As of spring 2000, Papyrus Grand Prix Legends, published in 1998, represents the state of the art in racing simulations. You'll find a great deal of information about this brilliant sim on my comprehensive Grand Prix Legends site.
EA Sports F1 2000, developed by Image Space, Inc, is the best modern-era Formula 1 sim, in my opinion. There's more about this excellent sim on my F1 2000 page.
In these pages you'll find comments and information about many racing simulations, including tips about where to get more information as well as products and freeware that will enhance your sim racing experience.
I've created a page for several major classes of simulations. On each page, I've grouped sims of that class into Recommended, Acceptable, Not Recommended, and Not Tested.
In general, the driving model, or car physics, is the factor which I feel is the most important in a sim. If I feel a sim reproduces real-world vehicle behavior reasonably well, I will probably like it.

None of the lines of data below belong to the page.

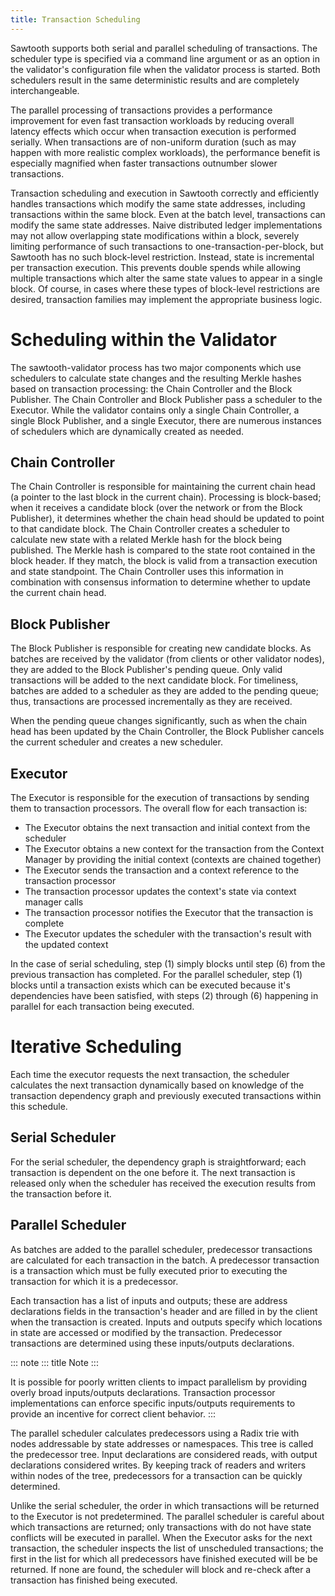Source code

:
 ```yaml
---
title: Transaction Scheduling
---
```


Sawtooth supports both serial and parallel scheduling of transactions.
The scheduler type is specified via a command line argument or as an
option in the validator\'s configuration file when the validator process
is started. Both schedulers result in the same deterministic results and
are completely interchangeable.

The parallel processing of transactions provides a performance
improvement for even fast transaction workloads by reducing overall
latency effects which occur when transaction execution is performed
serially. When transactions are of non-uniform duration (such as may
happen with more realistic complex workloads), the performance benefit
is especially magnified when faster transactions outnumber slower
transactions.

Transaction scheduling and execution in Sawtooth correctly and
efficiently handles transactions which modify the same state addresses,
including transactions within the same block. Even at the batch level,
transactions can modify the same state addresses. Naive distributed
ledger implementations may not allow overlapping state modifications
within a block, severely limiting performance of such transactions to
one-transaction-per-block, but Sawtooth has no such block-level
restriction. Instead, state is incremental per transaction execution.
This prevents double spends while allowing multiple transactions which
alter the same state values to appear in a single block. Of course, in
cases where these types of block-level restrictions are desired,
transaction families may implement the appropriate business logic.

# Scheduling within the Validator

<!--
  Licensed under Creative Commons Attribution 4.0 International License
  https://creativecommons.org/licenses/by/4.0/
-->

The sawtooth-validator process has two major components which use
schedulers to calculate state changes and the resulting Merkle hashes
based on transaction processing: the Chain Controller and the Block
Publisher. The Chain Controller and Block Publisher pass a scheduler to
the Executor. While the validator contains only a single Chain
Controller, a single Block Publisher, and a single Executor, there are
numerous instances of schedulers which are dynamically created as
needed.

## Chain Controller

The Chain Controller is responsible for maintaining the current chain
head (a pointer to the last block in the current chain). Processing is
block-based; when it receives a candidate block (over the network or
from the Block Publisher), it determines whether the chain head should
be updated to point to that candidate block. The Chain Controller
creates a scheduler to calculate new state with a related Merkle hash
for the block being published. The Merkle hash is compared to the state
root contained in the block header. If they match, the block is valid
from a transaction execution and state standpoint. The Chain Controller
uses this information in combination with consensus information to
determine whether to update the current chain head.

## Block Publisher

The Block Publisher is responsible for creating new candidate blocks. As
batches are received by the validator (from clients or other validator
nodes), they are added to the Block Publisher\'s pending queue. Only
valid transactions will be added to the next candidate block. For
timeliness, batches are added to a scheduler as they are added to the
pending queue; thus, transactions are processed incrementally as they
are received.

When the pending queue changes significantly, such as when the chain
head has been updated by the Chain Controller, the Block Publisher
cancels the current scheduler and creates a new scheduler.

## Executor

The Executor is responsible for the execution of transactions by sending
them to transaction processors. The overall flow for each transaction
is:

-   The Executor obtains the next transaction and initial context from
    the scheduler
-   The Executor obtains a new context for the transaction from the
    Context Manager by providing the initial context (contexts are
    chained together)
-   The Executor sends the transaction and a context reference to the
    transaction processor
-   The transaction processor updates the context\'s state via context
    manager calls
-   The transaction processor notifies the Executor that the transaction
    is complete
-   The Executor updates the scheduler with the transaction\'s result
    with the updated context

In the case of serial scheduling, step (1) simply blocks until step (6)
from the previous transaction has completed. For the parallel scheduler,
step (1) blocks until a transaction exists which can be executed because
it\'s dependencies have been satisfied, with steps (2) through (6)
happening in parallel for each transaction being executed.

# Iterative Scheduling

Each time the executor requests the next transaction, the scheduler
calculates the next transaction dynamically based on knowledge of the
transaction dependency graph and previously executed transactions within
this schedule.

## Serial Scheduler

For the serial scheduler, the dependency graph is straightforward; each
transaction is dependent on the one before it. The next transaction is
released only when the scheduler has received the execution results from
the transaction before it.

## Parallel Scheduler

As batches are added to the parallel scheduler, predecessor transactions
are calculated for each transaction in the batch. A predecessor
transaction is a transaction which must be fully executed prior to
executing the transaction for which it is a predecessor.

Each transaction has a list of inputs and outputs; these are address
declarations fields in the transaction\'s header and are filled in by
the client when the transaction is created. Inputs and outputs specify
which locations in state are accessed or modified by the transaction.
Predecessor transactions are determined using these inputs/outputs
declarations.

::: note
::: title
Note
:::

It is possible for poorly written clients to impact parallelism by
providing overly broad inputs/outputs declarations. Transaction
processor implementations can enforce specific inputs/outputs
requirements to provide an incentive for correct client behavior.
:::

The parallel scheduler calculates predecessors using a Radix trie with
nodes addressable by state addresses or namespaces. This tree is called
the predecessor tree. Input declarations are considered reads, with
output declarations considered writes. By keeping track of readers and
writers within nodes of the tree, predecessors for a transaction can be
quickly determined.

Unlike the serial scheduler, the order in which transactions will be
returned to the Executor is not predetermined. The parallel scheduler is
careful about which transactions are returned; only transactions with do
not have state conflicts will be executed in parallel. When the Executor
asks for the next transaction, the scheduler inspects the list of
unscheduled transactions; the first in the list for which all
predecessors have finished executed will be be returned. If none are
found, the scheduler will block and re-check after a transaction has
finished being executed.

Other factors, such as good Internet play, good AI (computer-controlled cars), good overall game design, well-designed menus and user interface, controller configurability, hardware compatibility, and the quality of sound and graphics are also factors in my decision. However, the quality of the driving experience is my most important consideration.

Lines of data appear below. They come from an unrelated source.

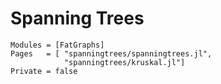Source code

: # Spanning Trees
```@autodocs
Modules = [FatGraphs]
Pages   = [ "spanningtrees/spanningtrees.jl",
            "spanningtrees/kruskal.jl"]
Private = false
```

The sims I recommend are the sims which I enjoy myself. These sims are the ones I like best in their class, although the recommended sims in one class may not be equal in quality to those I recommend in another class.

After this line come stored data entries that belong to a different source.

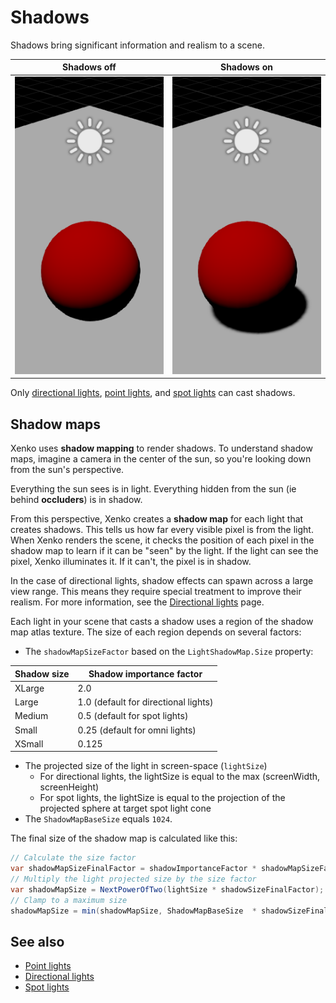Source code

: # Shadows

Shadows bring significant information and realism to a scene.

| Shadows **off**                                          | Shadows **on**                                               |
| -------------------------------------------------------- | ------------------------------------------------------------ |
| ![media/SceneNoShadows.png](media/SceneNoShadows.png)  | ![media/SceneWithShadows.png](media/SceneWithShadows.png)  |

Only [directional lights](directional-lights.md), [point lights](point-lights.md), and [spot lights](spot-lights.md) can cast shadows.

## Shadow maps

Xenko uses **shadow mapping** to render shadows. To understand shadow maps, imagine a camera in the center of the sun, so you're looking down from the sun's perspective.

Everything the sun sees is in light. Everything hidden from the sun (ie behind **occluders**) is in shadow.

From this perspective, Xenko creates a **shadow map** for each light that creates shadows. This tells us how far every visible pixel is from the light. When Xenko renders the scene, it checks the position of each pixel in the shadow map to learn if it can be "seen" by the light. If the light can see the pixel, Xenko illuminates it. If it can't, the pixel is in shadow.

In the case of directional lights, shadow effects can spawn across a large view range. This means they require special treatment to improve their realism. For more information, see the [Directional lights](directional-lights.md) page.

Each light in your scene that casts a shadow uses a region of the shadow map atlas texture. The size of each region depends on several factors:

* The `shadowMapSizeFactor` based on the `LightShadowMap.Size` property:

| Shadow size | Shadow importance factor             
| ----------- | ---------------------- 
| XLarge      | 2.0 
| Large       | 1.0 (default for directional lights)
| Medium      | 0.5 (default for spot lights) 
| Small       | 0.25 (default for omni lights)
| XSmall      | 0.125      

* The projected size of the light in screen-space (`lightSize`)
  * For directional lights, the lightSize is equal to the max (screenWidth, screenHeight)
  * For spot lights, the lightSize is equal to the projection of the projected sphere at target spot light cone
* The `ShadowMapBaseSize` equals `1024`.

The final size of the shadow map is calculated like this:

```cs
// Calculate the size factor
var shadowMapSizeFinalFactor = shadowImportanceFactor * shadowMapSizeFactor;
// Multiply the light projected size by the size factor
var shadowMapSize = NextPowerOfTwo(lightSize * shadowSizeFinalFactor);
// Clamp to a maximum size
shadowMapSize = min(shadowMapSize, ShadowMapBaseSize  * shadowSizeFinalFactor);
```

## See also

* [Point lights](point-lights.md)
* [Directional lights](directional-lights.md)
* [Spot lights](spot-lights.md)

Sims in the Acceptable category, while not my favorites, are reasonably competent and have some redeeming qualities. You may enjoy these products even though I don't consider them the best in their class.
Sims which I originally rated as Recommended may move into the Acceptable category as new sims render them obsolete. Such sims are still good choices for older, less powerful computers, and can often be found for very low prices or in bargain bins.
Sims I don't recommend are those which I've tried and found seriously flawed. If a sim or game doesn't feel to me like it is representing real-world vehicle behavior at least reasonably well, or its controls don't produce reasonably realistic responses in its cars, I won't use it and I won't recommend it.
Other flaws, such as poor AI (computer-controlled cars), lack of Internet play, high CPU demand, or poor sound or graphics may also influence my decision, but generally a poor driving model is responsible for landing a product in my Not Recommended category.
Generally, I will not test products which other experienced sim racers have reported to have very poor driving characteristics, or which have a theme which does not interest me.
Check my Miscellaneous Sims and Other Sims pages for notes about racing games not covered on the main pages.
Please see my ratings page for an overview of sims and how they stacked up (as of late 1997).
Refer to the How To section for specific details about hardware, controllers, and information about several of the sims which have been my favorites over the last few years.
See the Links page for links to other Web sites with much more information and add-ons for many of the sims discussed on these pages.
If you've purchased Papyrus CART Racing and tried to install it, you may appreciate the need for my installation instructions for this re-release of the classic IndyCar Racing II.
See my CART Versions page for details about the many different releases of this product, and my Add-On Tracks page for information about importing CART tracks into GPL.
Five years after its original release, CART/ICR2 is still the best simulation available for Indycars!